The obvious shift in sound - in both instrumental dynamics and the band's approach to vocals - would be expected if this was the Toronto outfit's second record, the one so often (wrongly) tagged difficult. Only a handful of songs are characterised by the echoes of recordings past: 'Soon Enough' could have slipped from the Shine A Light blueprints, missing the final cut through pure chance rather than any considered selection process, the incessant urgency of Bryan Webb's vocal delivery absolutely in tune with a number of tracks from album number two; 'Working Full Time', too, is similarly frantic, its chorus screamed with all the ferocity that a soul-sapped nine-to-fiver can muster come clocking off. Although Webb's voice - still somewhat reminiscent of million-sellers despite its increased range and maturity here - remains a talking point to those unfamiliar with the band, it's the deviations from the accepted template that comprise this record's finest moments.
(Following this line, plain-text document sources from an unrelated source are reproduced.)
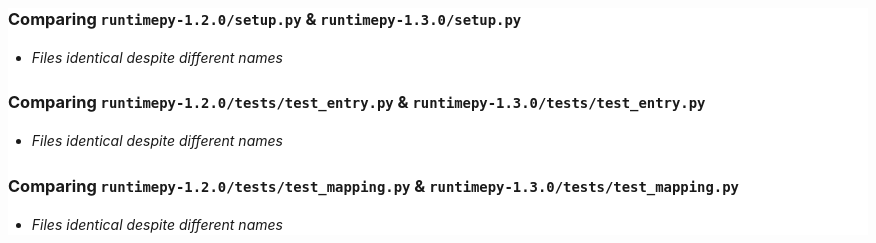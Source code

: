 ### Comparing `runtimepy-1.2.0/setup.py` & `runtimepy-1.3.0/setup.py`

 * *Files identical despite different names*

### Comparing `runtimepy-1.2.0/tests/test_entry.py` & `runtimepy-1.3.0/tests/test_entry.py`

 * *Files identical despite different names*

### Comparing `runtimepy-1.2.0/tests/test_mapping.py` & `runtimepy-1.3.0/tests/test_mapping.py`

 * *Files identical despite different names*

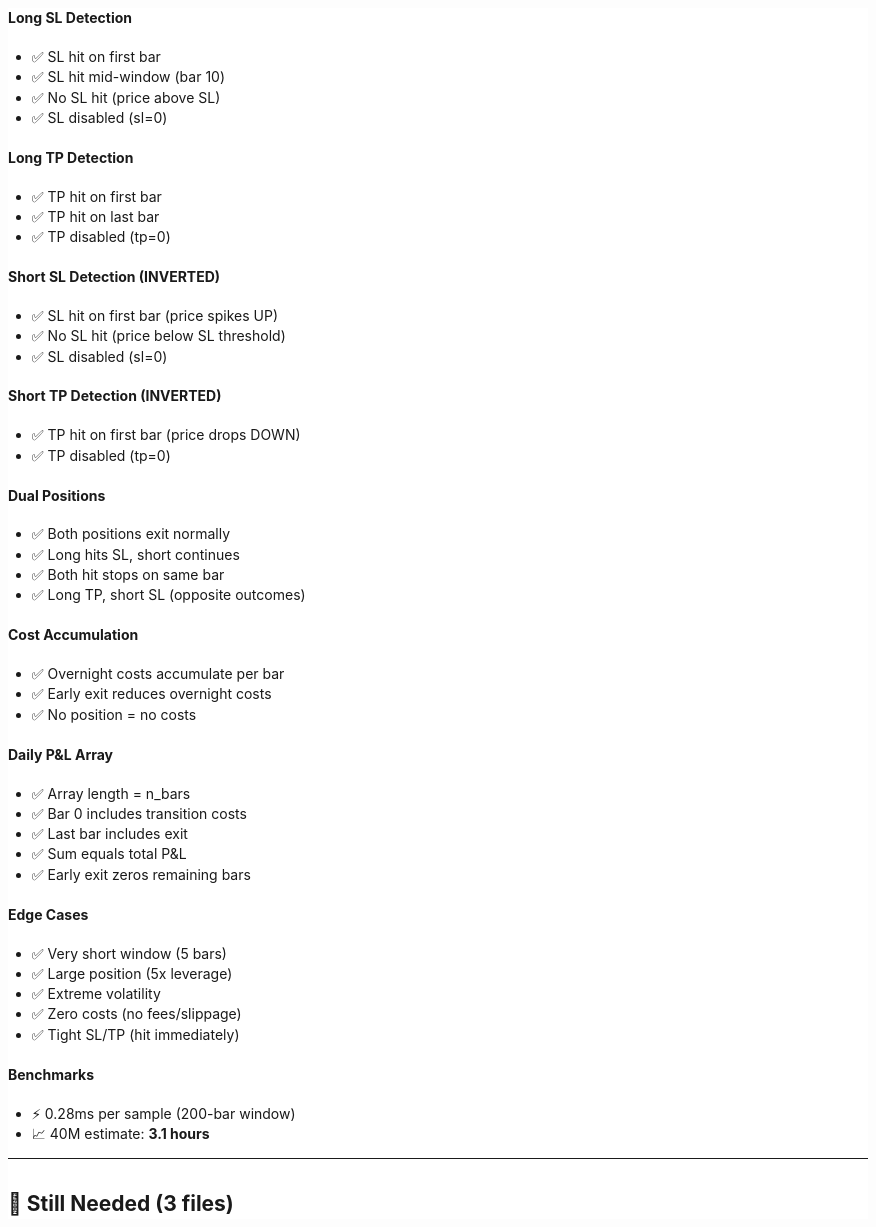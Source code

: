 #### Long SL Detection
- ✅ SL hit on first bar
- ✅ SL hit mid-window (bar 10)
- ✅ No SL hit (price above SL)
- ✅ SL disabled (sl=0)

#### Long TP Detection
- ✅ TP hit on first bar
- ✅ TP hit on last bar
- ✅ TP disabled (tp=0)

#### Short SL Detection (INVERTED)
- ✅ SL hit on first bar (price spikes UP)
- ✅ No SL hit (price below SL threshold)
- ✅ SL disabled (sl=0)

#### Short TP Detection (INVERTED)
- ✅ TP hit on first bar (price drops DOWN)
- ✅ TP disabled (tp=0)

#### Dual Positions
- ✅ Both positions exit normally
- ✅ Long hits SL, short continues
- ✅ Both hit stops on same bar
- ✅ Long TP, short SL (opposite outcomes)

#### Cost Accumulation
- ✅ Overnight costs accumulate per bar
- ✅ Early exit reduces overnight costs
- ✅ No position = no costs

#### Daily P&L Array
- ✅ Array length = n_bars
- ✅ Bar 0 includes transition costs
- ✅ Last bar includes exit
- ✅ Sum equals total P&L
- ✅ Early exit zeros remaining bars

#### Edge Cases
- ✅ Very short window (5 bars)
- ✅ Large position (5x leverage)
- ✅ Extreme volatility
- ✅ Zero costs (no fees/slippage)
- ✅ Tight SL/TP (hit immediately)

#### Benchmarks
- ⚡ 0.28ms per sample (200-bar window)
- 📈 40M estimate: **3.1 hours**

---

## 🚧 Still Needed (3 files)
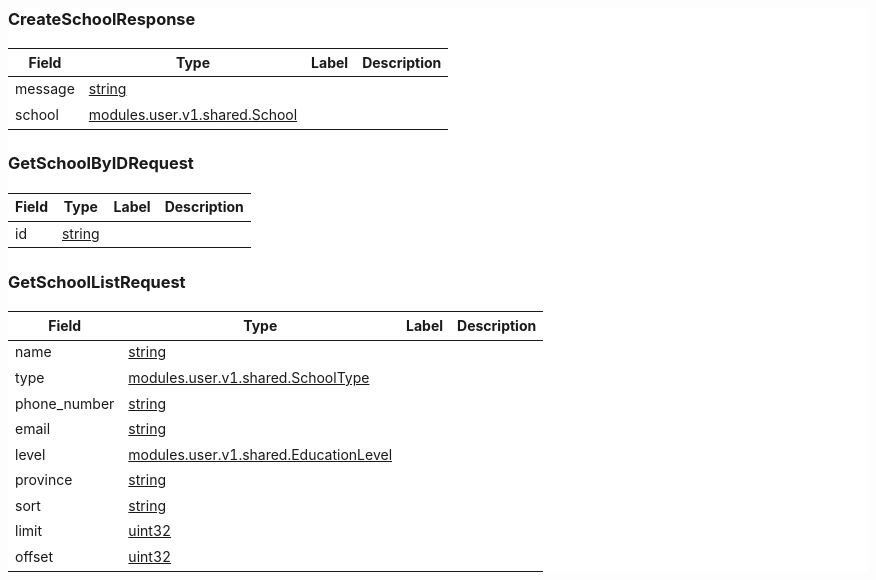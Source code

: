 




<a name="modules-user-v1-public-CreateSchoolResponse"></a>

### CreateSchoolResponse



| Field | Type | Label | Description |
| ----- | ---- | ----- | ----------- |
| message | [string](#string) |  |  |
| school | [modules.user.v1.shared.School](#modules-user-v1-shared-School) |  |  |






<a name="modules-user-v1-public-GetSchoolByIDRequest"></a>

### GetSchoolByIDRequest



| Field | Type | Label | Description |
| ----- | ---- | ----- | ----------- |
| id | [string](#string) |  |  |






<a name="modules-user-v1-public-GetSchoolListRequest"></a>

### GetSchoolListRequest



| Field | Type | Label | Description |
| ----- | ---- | ----- | ----------- |
| name | [string](#string) |  |  |
| type | [modules.user.v1.shared.SchoolType](#modules-user-v1-shared-SchoolType) |  |  |
| phone_number | [string](#string) |  |  |
| email | [string](#string) |  |  |
| level | [modules.user.v1.shared.EducationLevel](#modules-user-v1-shared-EducationLevel) |  |  |
| province | [string](#string) |  |  |
| sort | [string](#string) |  |  |
| limit | [uint32](#uint32) |  |  |
| offset | [uint32](#uint32) |  |  |
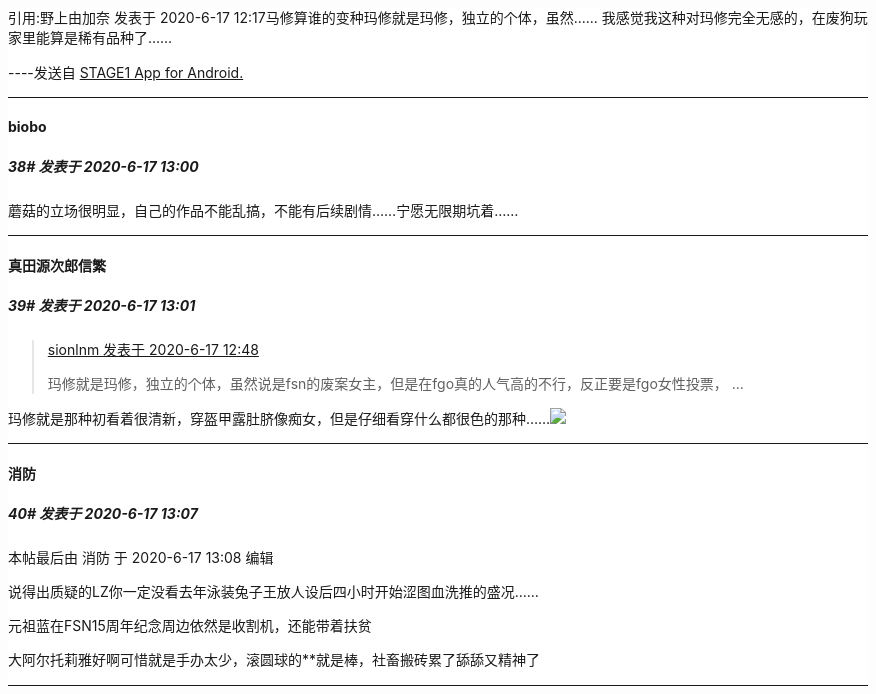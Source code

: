 引用:野上由加奈 发表于 2020-6-17 12:17马修算谁的变种玛修就是玛修，独立的个体，虽然......</blockquote>
我感觉我这种对玛修完全无感的，在废狗玩家里能算是稀有品种了……


----发送自 [STAGE1 App for Android.](http://stage1.5j4m.com/?1.36)







*****

####  biobo  
##### 38#       发表于 2020-6-17 13:00




蘑菇的立场很明显，自己的作品不能乱搞，不能有后续剧情……宁愿无限期坑着……







*****

####  真田源次郎信繁  
##### 39#       发表于 2020-6-17 13:01



<blockquote><a href="httphttps://bbs.saraba1st.com/2b/forum.php?mod=redirect&amp;goto=findpost&amp;pid=47837112&amp;ptid=1942206" target="_blank">sionlnm 发表于 2020-6-17 12:48</a>

玛修就是玛修，独立的个体，虽然说是fsn的废案女主，但是在fgo真的人气高的不行，反正要是fgo女性投票， ...</blockquote>
玛修就是那种初看着很清新，穿盔甲露肚脐像痴女，但是仔细看穿什么都很色的那种……<img src="https://static.saraba1st.com/image/smiley/face2017/202.png" referrerpolicy="no-referrer">







*****

####  消防  
##### 40#       发表于 2020-6-17 13:07



 本帖最后由 消防 于 2020-6-17 13:08 编辑 

说得出质疑的LZ你一定没看去年泳装兔子王放人设后四小时开始涩图血洗推的盛况……

元祖蓝在FSN15周年纪念周边依然是收割机，还能带着扶贫

大阿尔托莉雅好啊可惜就是手办太少，滚圆球的**就是棒，社畜搬砖累了舔舔又精神了







*****
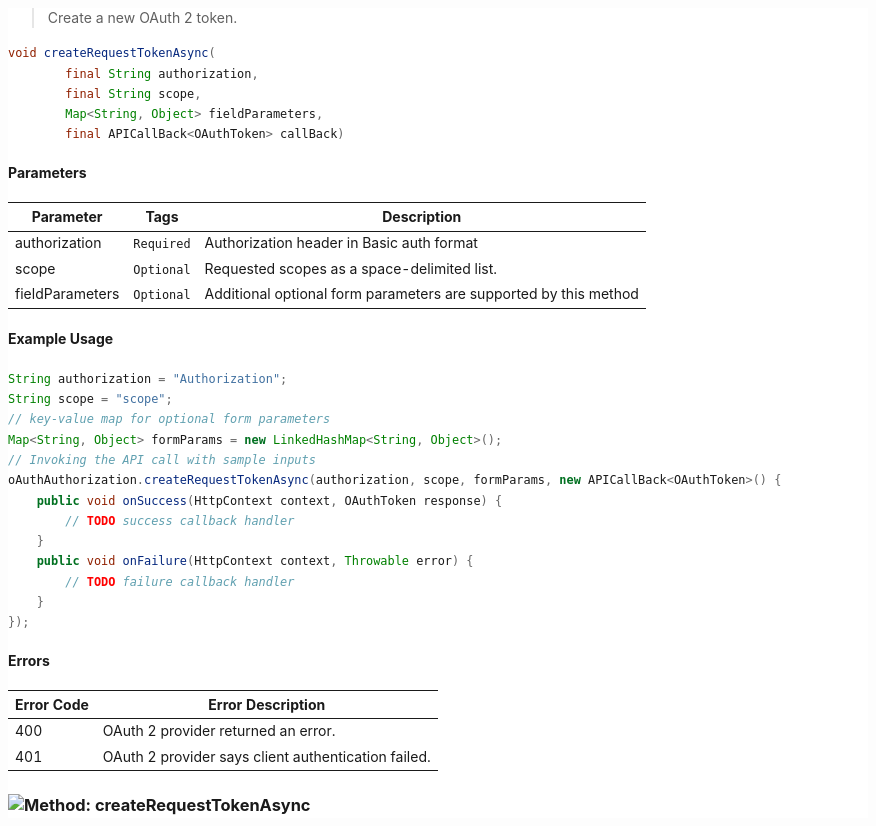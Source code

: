 > Create a new OAuth 2 token.


```java
void createRequestTokenAsync(
        final String authorization,
        final String scope,
        Map<String, Object> fieldParameters,
        final APICallBack<OAuthToken> callBack)
```

#### Parameters

| Parameter | Tags | Description |
|-----------|------|-------------|
| authorization |  ``` Required ```  | Authorization header in Basic auth format |
| scope |  ``` Optional ```  | Requested scopes as a space-delimited list. |
| fieldParameters | ``` Optional ``` | Additional optional form parameters are supported by this method |


#### Example Usage

```java
String authorization = "Authorization";
String scope = "scope";
// key-value map for optional form parameters
Map<String, Object> formParams = new LinkedHashMap<String, Object>();
// Invoking the API call with sample inputs
oAuthAuthorization.createRequestTokenAsync(authorization, scope, formParams, new APICallBack<OAuthToken>() {
    public void onSuccess(HttpContext context, OAuthToken response) {
        // TODO success callback handler
    }
    public void onFailure(HttpContext context, Throwable error) {
        // TODO failure callback handler
    }
});

```

#### Errors

| Error Code | Error Description |
|------------|-------------------|
| 400 | OAuth 2 provider returned an error. |
| 401 | OAuth 2 provider says client authentication failed. |



### <a name="create_request_token_async"></a>![Method: ](https://apidocs.io/img/method.png "com.telstra.tapi.controllers.OAuthAuthorizationController.createRequestTokenAsync") createRequestTokenAsync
For one, Lambke leads many more songs here: 'Thieves', the one song that's comparable to the current glut of post-punk revivalists courtesy of its delicate but precise drumming and minimalist guitar lines, benefits immensely from the hushed near-whisper of the band's second singer. It's Lambke that closes the record, too: 'Windy Road' is an unexpected and adorable song of acoustic introspection, its comforting warmth welcomed immediately after the equally sombre but extravagantly bombastic 'You Are A Conductor'. The penultimate song might just be the greatest four minutes Constantines have ever committed to tape: both sorrowful in tone but aggressive in amplification, its melancholic organ notes mould the contrastingly muscular guitar chords into a quite epic-feeling song full of both otherworldly grace and carefully monitored and controlled reservedness. Cutting to some sort of proverb that long since lost any meaning, it's the kind of song your CD player's repeat button was invented for.
This_ is reactionary: the necessary reinvention born of a thousand interview questions prefixed by the names of singers whose time has been and gone, by bands that played little to no part in the creative process of these songs and those before them. Reference to yesterday is nothing but a convenience held dear by writers too lazy to listen with open ears; memories are forever rose-tinted by circumstance, whatever their standalone merits. Today, meanwhile, is ripe for capture, as are the hearts and minds of a whole new audience. If _Tournament Of Hearts is appraised as it should be by those in the higher echelons of this industry - by the taste-makers, media movers and shakers and the voices most often heard by the impressionable - then Constantines will finally be able to stand proud, without the assistance of never-requested crutches provided by carbon-copy coverage. The hearts and minds will be theirs. Should we meet again, I shall shake their hands with the enthusiasm born of absolute awe.
This is a great rock and roll record. Buy it and rock and roll. Simple, really.